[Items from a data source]

^^^^^^^^^^^^^^^^

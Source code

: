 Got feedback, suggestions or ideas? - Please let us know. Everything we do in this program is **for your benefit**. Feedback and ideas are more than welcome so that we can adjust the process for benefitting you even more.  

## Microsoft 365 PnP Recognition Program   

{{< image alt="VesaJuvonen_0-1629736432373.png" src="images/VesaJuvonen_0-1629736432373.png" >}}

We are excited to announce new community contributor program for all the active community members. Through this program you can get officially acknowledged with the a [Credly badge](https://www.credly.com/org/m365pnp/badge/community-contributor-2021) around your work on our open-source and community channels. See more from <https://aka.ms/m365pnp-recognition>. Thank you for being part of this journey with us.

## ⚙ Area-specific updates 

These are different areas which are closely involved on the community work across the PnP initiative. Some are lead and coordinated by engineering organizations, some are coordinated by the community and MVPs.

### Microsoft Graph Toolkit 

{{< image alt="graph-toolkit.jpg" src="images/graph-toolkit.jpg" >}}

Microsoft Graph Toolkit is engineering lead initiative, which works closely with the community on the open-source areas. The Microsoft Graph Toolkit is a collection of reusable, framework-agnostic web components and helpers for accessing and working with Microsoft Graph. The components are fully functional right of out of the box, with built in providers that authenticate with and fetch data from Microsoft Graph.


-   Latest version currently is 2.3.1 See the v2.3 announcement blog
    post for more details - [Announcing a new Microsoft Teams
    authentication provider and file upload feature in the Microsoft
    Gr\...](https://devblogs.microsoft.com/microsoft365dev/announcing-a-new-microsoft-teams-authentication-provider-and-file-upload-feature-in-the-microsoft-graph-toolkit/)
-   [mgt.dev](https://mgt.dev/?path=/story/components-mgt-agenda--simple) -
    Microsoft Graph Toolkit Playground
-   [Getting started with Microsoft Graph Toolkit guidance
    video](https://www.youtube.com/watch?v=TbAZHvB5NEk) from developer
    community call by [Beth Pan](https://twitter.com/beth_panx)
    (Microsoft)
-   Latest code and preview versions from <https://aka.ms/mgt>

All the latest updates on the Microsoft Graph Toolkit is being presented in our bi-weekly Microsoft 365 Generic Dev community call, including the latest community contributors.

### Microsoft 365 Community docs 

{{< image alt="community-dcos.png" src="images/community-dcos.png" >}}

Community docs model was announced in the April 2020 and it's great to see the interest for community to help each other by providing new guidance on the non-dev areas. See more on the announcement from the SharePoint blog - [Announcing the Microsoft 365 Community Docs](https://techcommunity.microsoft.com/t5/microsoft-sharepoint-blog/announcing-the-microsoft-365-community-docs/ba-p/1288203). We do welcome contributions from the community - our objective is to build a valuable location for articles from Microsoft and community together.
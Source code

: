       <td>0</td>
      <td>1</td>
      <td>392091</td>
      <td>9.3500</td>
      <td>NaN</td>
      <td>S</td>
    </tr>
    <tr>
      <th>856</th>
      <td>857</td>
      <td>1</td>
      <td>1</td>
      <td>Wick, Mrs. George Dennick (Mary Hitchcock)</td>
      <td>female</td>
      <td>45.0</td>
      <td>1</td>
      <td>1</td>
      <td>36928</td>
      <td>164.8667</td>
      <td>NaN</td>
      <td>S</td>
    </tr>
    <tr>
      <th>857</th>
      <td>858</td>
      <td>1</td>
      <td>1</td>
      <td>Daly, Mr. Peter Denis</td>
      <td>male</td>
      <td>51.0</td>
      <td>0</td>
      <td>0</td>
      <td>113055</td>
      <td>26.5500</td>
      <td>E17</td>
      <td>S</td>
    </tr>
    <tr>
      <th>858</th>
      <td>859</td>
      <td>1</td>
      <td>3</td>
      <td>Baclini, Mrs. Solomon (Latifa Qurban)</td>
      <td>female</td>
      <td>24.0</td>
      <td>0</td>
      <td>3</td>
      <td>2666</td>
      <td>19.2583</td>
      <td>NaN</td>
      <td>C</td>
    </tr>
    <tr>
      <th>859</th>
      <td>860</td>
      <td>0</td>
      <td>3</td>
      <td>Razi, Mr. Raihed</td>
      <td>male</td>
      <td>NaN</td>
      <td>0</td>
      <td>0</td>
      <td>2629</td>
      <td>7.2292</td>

^^^^^^^^^^^^^^^^

**WHAT IS REQUIRED**
Where the line with "## Microsoft 365 PnP Recognition Program" ends, your copy should end too; please return exactly the lines from the first line of the data through it.

**REPLY TO THE TASK**
Source code

: Got feedback, suggestions or ideas? - Please let us know. Everything we do in this program is **for your benefit**. Feedback and ideas are more than welcome so that we can adjust the process for benefitting you even more.  

## Microsoft 365 PnP Recognition Program   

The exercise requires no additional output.